==== Records for processing

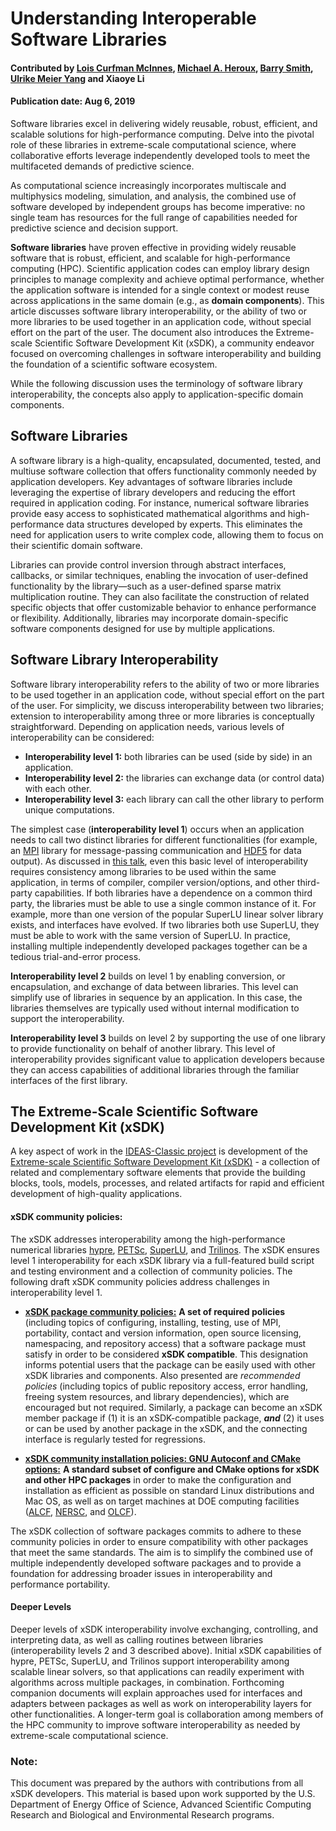 # Understanding Interoperable Software Libraries
#### Contributed by [Lois Curfman McInnes](https://github.com/curfman), [Michael A. Heroux](https://github.com/maherou), [Barry Smith](https://github.com/BarrySmith), [Ulrike Meier Yang](https://github.com/ulrikeyang) and  Xiaoye Li
#### Publication date: Aug 6, 2019

<!-- deck start -->
Software libraries excel in delivering widely reusable, robust, efficient, and scalable solutions for high-performance computing. 
Delve into the pivotal role of these libraries in extreme-scale computational science, where collaborative efforts leverage independently developed tools to meet the multifaceted demands of predictive science.
<!-- deck end -->

As computational science increasingly incorporates multiscale and multiphysics modeling, simulation, and analysis, the combined use of software developed by independent groups has become imperative: no single team has resources for the full range of capabilities needed for predictive science and decision support.

**Software libraries** have proven effective in providing widely reusable software that is robust, efficient, and scalable for high-performance computing (HPC). 
Scientific application codes can employ library design principles to manage complexity and achieve optimal performance, whether the application software is intended for a single context or modest reuse across applications in the same domain (e.g., as **domain components**). 
This article discusses software library interoperability, or the ability of two or more libraries to be used together in an application code, without special effort on the part of the user. The document also introduces the Extreme-scale Scientific Software Development Kit (xSDK), a community endeavor focused on overcoming challenges in software interoperability and building the foundation of a scientific software ecosystem.

While the following discussion uses the terminology of software library interoperability, the concepts also apply to application-specific domain components.


## Software Libraries
A software library is a high-quality, encapsulated, documented, tested, and multiuse software collection that offers functionality commonly needed by application developers. 
Key advantages of software libraries include leveraging the expertise of library developers and reducing the effort required in application coding. 
For instance, numerical software libraries provide easy access to sophisticated mathematical algorithms and high-performance data structures developed by experts. 
This eliminates the need for application users to write complex code, allowing them to focus on their scientific domain software.

Libraries can provide control inversion through abstract interfaces, callbacks, or similar techniques, enabling the invocation of user-defined functionality by the library—such as a user-defined sparse matrix multiplication routine. 
They can also facilitate the construction of related specific objects that offer customizable behavior to enhance performance or flexibility. 
Additionally, libraries may incorporate domain-specific software components designed for use by multiple applications.

## Software Library Interoperability
Software library interoperability refers to the ability of two or more libraries to be used together in an application code, without special effort on the part of the user. 
For simplicity, we discuss interoperability between two libraries; extension to interoperability among three or more libraries is conceptually straightforward. 
Depending on application needs, various levels of interoperability can be considered:
  * **Interoperability level 1:** both libraries can be used (side by side) in an application.
  * **Interoperability level 2:** the libraries can exchange data (or control data) with each other.
  * **Interoperability level 3:** each library can call the other library to perform unique computations.

The simplest case (**interoperability level 1**) occurs when an application needs to call two distinct libraries for different functionalities (for example, an [MPI](https://www.mpi-forum.org/) library for message-passing
communication and [HDF5](https://www.hdfgroup.org/solutions/hdf5/) for data output). 
As discussed in [this talk](https://figshare.com/articles/Package_Management_Practices_Essential_for_Interoperability_Lessons_Learned_and_Strategies_Developed_for_FASTMath/789055), even this basic level of interoperability requires consistency among libraries to be used within the same application, in terms of compiler, compiler version/options, and other third-party capabilities. 
If both libraries have a dependence on a common third party, the libraries must be able to use a single common instance of it. 
For example, more than one version of the popular SuperLU linear solver library exists, and interfaces have evolved. 
If two libraries both use SuperLU, they must be able to work with the same version of SuperLU. 
In practice, installing multiple independently developed packages together can be a tedious trial-and-error process.

**Interoperability level 2** builds on level 1 by enabling conversion, or encapsulation, and exchange of data between libraries. 
This level can simplify use of libraries in sequence by an application.
In this case, the libraries themselves are typically used without internal modification to support the interoperability.

**Interoperability level 3** builds on level 2 by supporting the use of one library to provide functionality on behalf of another library. 
This level of interoperability provides significant value to application developers because they can access capabilities of additional libraries through the familiar interfaces of the first library.

## The Extreme-Scale Scientific Software Development Kit (xSDK)

<!-- <p align="left">
<img align="right" src="https://i.ibb.co/C9h43tR/Screen-Shot-2020-07-10-at-10-34-30-AM.png">
-->

A key aspect of work in the [IDEAS-Classic project](https://ideas-productivity.org/activities/ideas-classic/) is development of the [Extreme-scale Scientific Software Development Kit (xSDK)](http://xsdk.info/) - a collection of related and complementary software elements that provide the building blocks, tools, models, processes, and related artifacts for rapid and efficient development of high-quality applications.

#### xSDK community policies:
The xSDK addresses interoperability among the high-performance numerical libraries [hypre](https://computing.llnl.gov/projects/hypre-scalable-linear-solvers-multigrid-methods), [PETSc](https://www.mcs.anl.gov/petsc/), [SuperLU](crd.lbl.gov/%7Exiaoye/SuperLU/), and [Trilinos](https://trilinos.github.io/). 
The xSDK ensures level 1 interoperability for each xSDK library via a full-featured build script and testing environment and a collection of community policies. The following draft xSDK community policies address challenges in interoperability level 1.

 * **[xSDK package community policies:](https://figshare.com/articles/xSDK_Community_Package_Policies/4495136)** **A set of required policies** (including topics of configuring, installing, testing, use of MPI, portability, contact and version information, open source licensing, namespacing, and repository access) that a software package must satisfy in order to be considered **xSDK compatible**.
This designation informs potential users that the package can be easily used with other xSDK libraries and components.
Also presented are *recommended policies* (including topics of public repository access, error handling, freeing system resources, and library dependencies), which are encouraged but not required.
Similarly, a package can become an xSDK member package if (1) it is an xSDK-compatible package, ***and*** (2) it uses or can be used by another package in the xSDK, and the connecting interface is regularly tested for regressions.

 * **[xSDK community installation policies: GNU Autoconf and CMake options:](https://figshare.com/articles/xSDK_Community_Installation_Policies_GNU_Autoconf_and_CMake_Options/4495133)** **A standard subset of configure and CMake options for xSDK and other HPC packages** in order to make the configuration and installation as efficient as possible on standard Linux distributions and Mac OS, as well as on target machines at DOE computing facilities ([ALCF](https://www.alcf.anl.gov/), [NERSC](https://www.nersc.gov/), and [OLCF](https://www.olcf.ornl.gov/)).

The xSDK collection of software packages commits to adhere to these community policies in order to ensure compatibility with other packages that meet the same standards. 
The aim is to simplify the combined use of multiple independently developed software packages and to provide a foundation for addressing broader issues in interoperability and performance portability.

#### Deeper Levels
Deeper levels of xSDK interoperability involve exchanging, controlling, and interpreting data, as well as calling routines between libraries (interoperability levels 2 and 3 described above). 
Initial xSDK capabilities of hypre, PETSc, SuperLU, and Trilinos support interoperability among scalable linear solvers, so that applications can readily experiment with algorithms across multiple packages, in combination.
Forthcoming companion documents will explain approaches used for interfaces and adapters between packages as well as work on interoperability layers for other functionalities. 
A longer-term goal is collaboration among members of the HPC community to improve software interoperability as needed by extreme-scale computational science.

### Note: 
This document was prepared by the authors with contributions from all xSDK developers. This material is based upon work supported by the U.S. Department of Energy Office of Science, Advanced Scientific Computing Research and Biological and Environmental Research programs.

<!---
Publish: yes
Pinned: no
Track: how to
Topics: Funding sources and programs, projects and organizations
--->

========

— Task directions —
The full text of the data above, exact and without pictures, is what to return.

— Task answer —
 # Understanding Interoperable Software Libraries
#### Contributed by [Lois Curfman McInnes](https://github.com/curfman), [Michael A. Heroux](https://github.com/maherou), [Barry Smith](https://github.com/BarrySmith), [Ulrike Meier Yang](https://github.com/ulrikeyang) and  Xiaoye Li
#### Publication date: Aug 6, 2019

<!-- deck start -->
Software libraries excel in delivering widely reusable, robust, efficient, and scalable solutions for high-performance computing. 
Delve into the pivotal role of these libraries in extreme-scale computational science, where collaborative efforts leverage independently developed tools to meet the multifaceted demands of predictive science.
<!-- deck end -->

As computational science increasingly incorporates multiscale and multiphysics modeling, simulation, and analysis, the combined use of software developed by independent groups has become imperative: no single team has resources for the full range of capabilities needed for predictive science and decision support.

**Software libraries** have proven effective in providing widely reusable software that is robust, efficient, and scalable for high-performance computing (HPC). 
Scientific application codes can employ library design principles to manage complexity and achieve optimal performance, whether the application software is intended for a single context or modest reuse across applications in the same domain (e.g., as **domain components**). 
This article discusses software library interoperability, or the ability of two or more libraries to be used together in an application code, without special effort on the part of the user. The document also introduces the Extreme-scale Scientific Software Development Kit (xSDK), a community endeavor focused on overcoming challenges in software interoperability and building the foundation of a scientific software ecosystem.

While the following discussion uses the terminology of software library interoperability, the concepts also apply to application-specific domain components.


## Software Libraries
A software library is a high-quality, encapsulated, documented, tested, and multiuse software collection that offers functionality commonly needed by application developers. 
Key advantages of software libraries include leveraging the expertise of library developers and reducing the effort required in application coding. 
For instance, numerical software libraries provide easy access to sophisticated mathematical algorithms and high-performance data structures developed by experts. 
This eliminates the need for application users to write complex code, allowing them to focus on their scientific domain software.

Libraries can provide control inversion through abstract interfaces, callbacks, or similar techniques, enabling the invocation of user-defined functionality by the library—such as a user-defined sparse matrix multiplication routine. 
They can also facilitate the construction of related specific objects that offer customizable behavior to enhance performance or flexibility. 
Additionally, libraries may incorporate domain-specific software components designed for use by multiple applications.

## Software Library Interoperability
Software library interoperability refers to the ability of two or more libraries to be used together in an application code, without special effort on the part of the user. 
For simplicity, we discuss interoperability between two libraries; extension to interoperability among three or more libraries is conceptually straightforward. 
Depending on application needs, various levels of interoperability can be considered:
  * **Interoperability level 1:** both libraries can be used (side by side) in an application.
  * **Interoperability level 2:** the libraries can exchange data (or control data) with each other.
  * **Interoperability level 3:** each library can call the other library to perform unique computations.

The simplest case (**interoperability level 1**) occurs when an application needs to call two distinct libraries for different functionalities (for example, an [MPI](https://www.mpi-forum.org/) library for message-passing
communication and [HDF5](https://www.hdfgroup.org/solutions/hdf5/) for data output). 
As discussed in [this talk](https://figshare.com/articles/Package_Management_Practices_Essential_for_Interoperability_Lessons_Learned_and_Strategies_Developed_for_FASTMath/789055), even this basic level of interoperability requires consistency among libraries to be used within the same application, in terms of compiler, compiler version/options, and other third-party capabilities. 
If both libraries have a dependence on a common third party, the libraries must be able to use a single common instance of it. 
For example, more than one version of the popular SuperLU linear solver library exists, and interfaces have evolved. 
If two libraries both use SuperLU, they must be able to work with the same version of SuperLU. 
In practice, installing multiple independently developed packages together can be a tedious trial-and-error process.

**Interoperability level 2** builds on level 1 by enabling conversion, or encapsulation, and exchange of data between libraries. 
This level can simplify use of libraries in sequence by an application.
In this case, the libraries themselves are typically used without internal modification to support the interoperability.

**Interoperability level 3** builds on level 2 by supporting the use of one library to provide functionality on behalf of another library. 
This level of interoperability provides significant value to application developers because they can access capabilities of additional libraries through the familiar interfaces of the first library.

## The Extreme-Scale Scientific Software Development Kit (xSDK)

<!-- <p align="left">
<img align="right" src="https://i.ibb.co/C9h43tR/Screen-Shot-2020-07-10-at-10-34-30-AM.png">
-->

A key aspect of work in the [IDEAS-Classic project](https://ideas-productivity.org/activities/ideas-classic/) is development of the [Extreme-scale Scientific Software Development Kit (xSDK)](http://xsdk.info/) - a collection of related and complementary software elements that provide the building blocks, tools, models, processes, and related artifacts for rapid and efficient development of high-quality applications.

#### xSDK community policies:
The xSDK addresses interoperability among the high-performance numerical libraries [hypre](https://computing.llnl.gov/projects/hypre-scalable-linear-solvers-multigrid-methods), [PETSc](https://www.mcs.anl.gov/petsc/), [SuperLU](crd.lbl.gov/%7Exiaoye/SuperLU/), and [Trilinos](https://trilinos.github.io/). 
The xSDK ensures level 1 interoperability for each xSDK library via a full-featured build script and testing environment and a collection of community policies. The following draft xSDK community policies address challenges in interoperability level 1.

 * **[xSDK package community policies:](https://figshare.com/articles/xSDK_Community_Package_Policies/4495136)** **A set of required policies** (including topics of configuring, installing, testing, use of MPI, portability, contact and version information, open source licensing, namespacing, and repository access) that a software package must satisfy in order to be considered **xSDK compatible**.
This designation informs potential users that the package can be easily used with other xSDK libraries and components.
Also presented are *recommended policies* (including topics of public repository access, error handling, freeing system resources, and library dependencies), which are encouraged but not required.
Similarly, a package can become an xSDK member package if (1) it is an xSDK-compatible package, ***and*** (2) it uses or can be used by another package in the xSDK, and the connecting interface is regularly tested for regressions.

 * **[xSDK community installation policies: GNU Autoconf and CMake options:](https://figshare.com/articles/xSDK_Community_Installation_Policies_GNU_Autoconf_and_CMake_Options/4495133)** **A standard subset of configure and CMake options for xSDK and other HPC packages** in order to make the configuration and installation as efficient as possible on standard Linux distributions and Mac OS, as well as on target machines at DOE computing facilities ([ALCF](https://www.alcf.anl.gov/), [NERSC](https://www.nersc.gov/), and [OLCF](https://www.olcf.ornl.gov/)).

The xSDK collection of software packages commits to adhere to these community policies in order to ensure compatibility with other packages that meet the same standards. 
The aim is to simplify the combined use of multiple independently developed software packages and to provide a foundation for addressing broader issues in interoperability and performance portability.

#### Deeper Levels
Deeper levels of xSDK interoperability involve exchanging, controlling, and interpreting data, as well as calling routines between libraries (interoperability levels 2 and 3 described above). 
Initial xSDK capabilities of hypre, PETSc, SuperLU, and Trilinos support interoperability among scalable linear solvers, so that applications can readily experiment with algorithms across multiple packages, in combination.
Forthcoming companion documents will explain approaches used for interfaces and adapters between packages as well as work on interoperability layers for other functionalities. 
A longer-term goal is collaboration among members of the HPC community to improve software interoperability as needed by extreme-scale computational science.

### Note: 
This document was prepared by the authors with contributions from all xSDK developers. This material is based upon work supported by the U.S. Department of Energy Office of Science, Advanced Scientific Computing Research and Biological and Environmental Research programs.

<!---
Publish: yes
Pinned: no
Track: how to
Topics: Funding sources and programs, projects and organizations
--->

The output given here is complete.